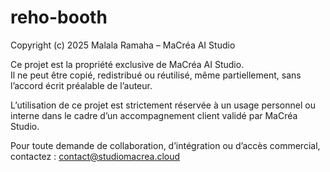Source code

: # reho-booth
Copyright (c) 2025 Malala Ramaha – MaCréa AI Studio

Ce projet est la propriété exclusive de MaCréa AI Studio.  
Il ne peut être copié, redistribué ou réutilisé, même partiellement, sans l’accord écrit préalable de l’auteur.

L’utilisation de ce projet est strictement réservée à un usage personnel ou interne dans le cadre d’un accompagnement client validé par MaCréa Studio.

Pour toute demande de collaboration, d’intégration ou d’accès commercial, contactez : contact@studiomacrea.cloud

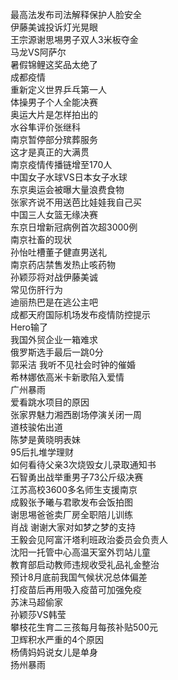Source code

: 最高法发布司法解释保护人脸安全  
伊藤美诚投诉灯光晃眼  
王宗源谢思埸男子双人3米板夺金  
马龙VS阿萨尔  
暑假锦鲤这奖品太绝了  
成都疫情  
重新定义世界乒乓第一人  
体操男子个人全能决赛  
奥运大片是怎样拍出的  
水谷隼评价张继科  
南京暂停部分殡葬服务  
这才是真正的大满贯  
南京疫情传播链增至170人  
中国女子水球VS日本女子水球  
东京奥运会被曝大量浪费食物  
张家齐说不用送芭比娃娃我自己买  
中国三人女篮无缘决赛  
东京日增新冠病例首次超3000例  
南京社畜的现状  
孙怡吐槽董子健直男送礼  
南京药店禁售发热止咳药物  
孙颖莎将对战伊藤美诚  
常见伤肝行为  
迪丽热巴是在逃公主吧  
成都天府国际机场发布疫情防控提示  
Hero输了  
我国外贸企业一箱难求  
俄罗斯选手最后一跳0分  
郭采洁 我听不见社会时钟的催婚  
希林娜依高米卡新歌陷入爱情  
广州暴雨  
爱看跳水项目的原因  
张家界魅力湘西剧场停演关闭一周  
道枝骏佑出道  
陈梦是黄晓明表妹  
95后扎堆学理财  
如何看待父亲3次烧毁女儿录取通知书  
石智勇出战举重男子73公斤级决赛  
江苏高校3600多名师生支援南京  
成毅张予曦与君歌发布会饭拍图  
谢思埸爸爸卖厂房全职陪儿训练  
肖战 谢谢大家对如梦之梦的支持  
王毅会见阿富汗塔利班政治委员会负责人  
沈阳一托管中心高温天室外罚站儿童  
教育部启动教师违规收受礼品礼金整治  
预计8月底前我国气候状况总体偏差  
打疫苗后再用吸入疫苗可加强免疫  
苏沫马超偷家  
孙颖莎VS韩莹  
攀枝花生育二三孩每月每孩补贴500元  
卫辉积水严重的4个原因  
杨倩妈妈说女儿是单身  
扬州暴雨  
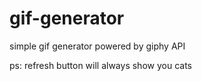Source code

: # gif-generator

simple gif generator powered by giphy API

ps: refresh button will always show you cats
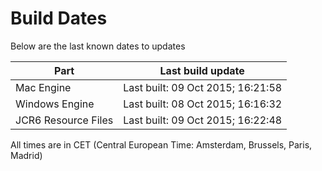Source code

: # Build Dates

Below are the last known dates to updates

Part | Last build update
-----|-----
Mac Engine | Last built: 09 Oct 2015; 16:21:58
Windows Engine | Last built: 08 Oct 2015; 16:16:32
JCR6 Resource Files | Last built: 09 Oct 2015; 16:22:48
All times are in CET (Central European Time: Amsterdam, Brussels, Paris, Madrid)




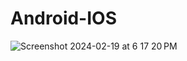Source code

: # Android-IOS
![Screenshot 2024-02-19 at 6 17 20 PM](https://github.com/karthikeyankalathiS/Android-IOS/assets/142777596/6922968b-7586-4297-977b-b09ab16c6dcf)



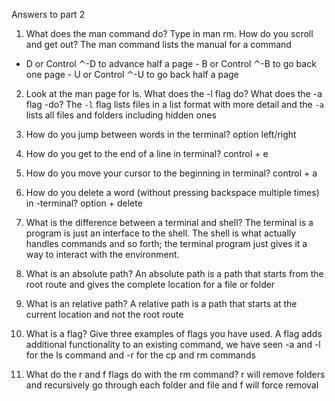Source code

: Answers to part 2

1. What does the man command do? Type in man rm. How do you scroll and get out? The man command lists the manual for a command
- D or Control ⌃-D to advance half a page - B or Control ⌃-B to go back one page - U or Control ⌃-U to go back half a page

2. Look at the man page for ls. What does the -l flag do? What does the
-a flag -do? The `-l` flag lists files in a list format with more detail and the `-a` lists all files and folders including hidden ones

3. How do you jump between words in the terminal? option left/right
4. How do you get to the end of a line in terminal? control + e
5. How do you move your cursor to the beginning in terminal? control + a
6. How do you delete a word (without pressing backspace multiple times) in -terminal? option + delete

7. What is the difference between a terminal and shell? The terminal is a program is just an interface to the shell. The shell is what actually handles commands and so forth; the terminal program just gives it a way to interact with the environment.

8. What is an absolute path? An absolute path is a path that starts from the root route and gives the complete location for a file or folder

9. What is an relative path? A relative path is a path that starts at the current location and not the root route

10. What is a flag? Give three examples of flags you have used. A flag adds additional functionality to an existing command, we have seen -a and -l for the ls command and -r for the cp and rm commands

11. What do the r and f flags do with the rm command? r will remove folders and recursively go through each folder and file and f will force removal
________
__Brief__: Among the entries above, copy exactly the stretch from the line holding "L’utilisation de ce" through the line holding "东京奥运会被曝大量浪费食物", leaving out any pictures.

__Solved problem__:
L’utilisation de ce projet est strictement réservée à un usage personnel ou interne dans le cadre d’un accompagnement client validé par MaCréa Studio.

Pour toute demande de collaboration, d’intégration ou d’accès commercial, contactez : contact@studiomacrea.cloud

Source code

: 最高法发布司法解释保护人脸安全  
伊藤美诚投诉灯光晃眼  
王宗源谢思埸男子双人3米板夺金  
马龙VS阿萨尔  
暑假锦鲤这奖品太绝了  
成都疫情  
重新定义世界乒乓第一人  
体操男子个人全能决赛  
奥运大片是怎样拍出的  
水谷隼评价张继科  
南京暂停部分殡葬服务  
这才是真正的大满贯  
南京疫情传播链增至170人  
中国女子水球VS日本女子水球  
东京奥运会被曝大量浪费食物  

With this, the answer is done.